Required action
Transcribe each record exactly as it appears.
- Opening Delimiter -
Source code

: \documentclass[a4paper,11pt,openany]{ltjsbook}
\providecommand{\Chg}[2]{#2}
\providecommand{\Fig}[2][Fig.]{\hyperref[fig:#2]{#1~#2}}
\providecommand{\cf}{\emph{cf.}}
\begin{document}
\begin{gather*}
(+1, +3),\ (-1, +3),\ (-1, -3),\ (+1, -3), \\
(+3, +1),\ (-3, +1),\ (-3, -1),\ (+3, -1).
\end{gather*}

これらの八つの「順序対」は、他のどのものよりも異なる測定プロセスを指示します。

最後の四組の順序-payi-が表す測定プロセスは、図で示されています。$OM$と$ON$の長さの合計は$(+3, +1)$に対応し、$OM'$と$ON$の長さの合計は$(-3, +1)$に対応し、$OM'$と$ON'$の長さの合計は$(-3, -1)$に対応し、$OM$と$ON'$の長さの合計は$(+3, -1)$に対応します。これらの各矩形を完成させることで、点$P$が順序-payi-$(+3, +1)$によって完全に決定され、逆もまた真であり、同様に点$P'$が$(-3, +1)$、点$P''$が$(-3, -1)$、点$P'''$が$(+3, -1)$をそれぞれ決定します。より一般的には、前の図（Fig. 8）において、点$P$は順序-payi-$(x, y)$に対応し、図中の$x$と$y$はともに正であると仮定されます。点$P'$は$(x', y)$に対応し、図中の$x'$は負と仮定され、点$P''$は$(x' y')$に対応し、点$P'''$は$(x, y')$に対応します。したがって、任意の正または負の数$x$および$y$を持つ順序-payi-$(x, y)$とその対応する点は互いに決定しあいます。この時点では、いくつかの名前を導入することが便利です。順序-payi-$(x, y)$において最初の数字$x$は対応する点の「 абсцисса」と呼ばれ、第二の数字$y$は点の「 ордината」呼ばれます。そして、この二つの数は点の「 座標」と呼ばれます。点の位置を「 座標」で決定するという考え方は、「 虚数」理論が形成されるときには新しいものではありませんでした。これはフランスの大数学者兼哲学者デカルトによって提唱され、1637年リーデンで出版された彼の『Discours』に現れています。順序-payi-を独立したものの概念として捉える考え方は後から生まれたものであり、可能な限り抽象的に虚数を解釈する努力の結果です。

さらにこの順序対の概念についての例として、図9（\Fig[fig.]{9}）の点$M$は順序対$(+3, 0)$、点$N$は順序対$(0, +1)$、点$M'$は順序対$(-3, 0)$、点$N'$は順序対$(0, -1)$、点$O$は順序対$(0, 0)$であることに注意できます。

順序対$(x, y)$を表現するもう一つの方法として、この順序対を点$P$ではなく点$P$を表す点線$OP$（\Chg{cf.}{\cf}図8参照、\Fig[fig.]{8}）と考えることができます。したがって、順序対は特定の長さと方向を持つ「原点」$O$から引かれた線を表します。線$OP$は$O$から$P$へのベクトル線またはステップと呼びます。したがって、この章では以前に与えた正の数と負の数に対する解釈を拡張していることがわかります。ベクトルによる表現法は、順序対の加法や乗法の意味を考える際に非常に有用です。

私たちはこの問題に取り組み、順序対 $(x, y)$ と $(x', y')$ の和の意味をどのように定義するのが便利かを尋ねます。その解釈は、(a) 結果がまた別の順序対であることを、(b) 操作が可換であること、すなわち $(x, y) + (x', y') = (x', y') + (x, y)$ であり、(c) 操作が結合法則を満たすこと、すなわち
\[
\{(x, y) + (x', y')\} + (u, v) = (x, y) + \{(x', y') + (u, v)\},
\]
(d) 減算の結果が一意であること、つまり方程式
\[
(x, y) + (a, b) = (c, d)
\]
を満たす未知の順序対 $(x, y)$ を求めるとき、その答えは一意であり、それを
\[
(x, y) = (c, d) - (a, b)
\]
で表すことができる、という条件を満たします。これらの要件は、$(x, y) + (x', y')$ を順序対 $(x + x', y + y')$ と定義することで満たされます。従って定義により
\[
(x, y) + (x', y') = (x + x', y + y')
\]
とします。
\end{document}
- Closing Delimiter -
Response to this task
Source code

: \documentclass[a4paper,11pt,openany]{ltjsbook}
\providecommand{\Chg}[2]{#2}
\providecommand{\Fig}[2][Fig.]{\hyperref[fig:#2]{#1~#2}}
\providecommand{\cf}{\emph{cf.}}
\begin{document}
\begin{gather*}
(+1, +3),\ (-1, +3),\ (-1, -3),\ (+1, -3), \\
(+3, +1),\ (-3, +1),\ (-3, -1),\ (+3, -1).
\end{gather*}

これらの八つの「順序対」は、他のどのものよりも異なる測定プロセスを指示します。

最後の四組の順序-payi-が表す測定プロセスは、図で示されています。$OM$と$ON$の長さの合計は$(+3, +1)$に対応し、$OM'$と$ON$の長さの合計は$(-3, +1)$に対応し、$OM'$と$ON'$の長さの合計は$(-3, -1)$に対応し、$OM$と$ON'$の長さの合計は$(+3, -1)$に対応します。これらの各矩形を完成させることで、点$P$が順序-payi-$(+3, +1)$によって完全に決定され、逆もまた真であり、同様に点$P'$が$(-3, +1)$、点$P''$が$(-3, -1)$、点$P'''$が$(+3, -1)$をそれぞれ決定します。より一般的には、前の図（Fig. 8）において、点$P$は順序-payi-$(x, y)$に対応し、図中の$x$と$y$はともに正であると仮定されます。点$P'$は$(x', y)$に対応し、図中の$x'$は負と仮定され、点$P''$は$(x' y')$に対応し、点$P'''$は$(x, y')$に対応します。したがって、任意の正または負の数$x$および$y$を持つ順序-payi-$(x, y)$とその対応する点は互いに決定しあいます。この時点では、いくつかの名前を導入することが便利です。順序-payi-$(x, y)$において最初の数字$x$は対応する点の「 абсцисса」と呼ばれ、第二の数字$y$は点の「 ордината」呼ばれます。そして、この二つの数は点の「 座標」と呼ばれます。点の位置を「 座標」で決定するという考え方は、「 虚数」理論が形成されるときには新しいものではありませんでした。これはフランスの大数学者兼哲学者デカルトによって提唱され、1637年リーデンで出版された彼の『Discours』に現れています。順序-payi-を独立したものの概念として捉える考え方は後から生まれたものであり、可能な限り抽象的に虚数を解釈する努力の結果です。

さらにこの順序対の概念についての例として、図9（\Fig[fig.]{9}）の点$M$は順序対$(+3, 0)$、点$N$は順序対$(0, +1)$、点$M'$は順序対$(-3, 0)$、点$N'$は順序対$(0, -1)$、点$O$は順序対$(0, 0)$であることに注意できます。

順序対$(x, y)$を表現するもう一つの方法として、この順序対を点$P$ではなく点$P$を表す点線$OP$（\Chg{cf.}{\cf}図8参照、\Fig[fig.]{8}）と考えることができます。したがって、順序対は特定の長さと方向を持つ「原点」$O$から引かれた線を表します。線$OP$は$O$から$P$へのベクトル線またはステップと呼びます。したがって、この章では以前に与えた正の数と負の数に対する解釈を拡張していることがわかります。ベクトルによる表現法は、順序対の加法や乗法の意味を考える際に非常に有用です。

私たちはこの問題に取り組み、順序対 $(x, y)$ と $(x', y')$ の和の意味をどのように定義するのが便利かを尋ねます。その解釈は、(a) 結果がまた別の順序対であることを、(b) 操作が可換であること、すなわち $(x, y) + (x', y') = (x', y') + (x, y)$ であり、(c) 操作が結合法則を満たすこと、すなわち
\[
\{(x, y) + (x', y')\} + (u, v) = (x, y) + \{(x', y') + (u, v)\},
\]
(d) 減算の結果が一意であること、つまり方程式
\[
(x, y) + (a, b) = (c, d)
\]
を満たす未知の順序対 $(x, y)$ を求めるとき、その答えは一意であり、それを
\[
(x, y) = (c, d) - (a, b)
\]
で表すことができる、という条件を満たします。これらの要件は、$(x, y) + (x', y')$ を順序対 $(x + x', y + y')$ と定義することで満たされます。従って定義により
\[
(x, y) + (x', y') = (x + x', y + y')
\]
とします。
\end{document}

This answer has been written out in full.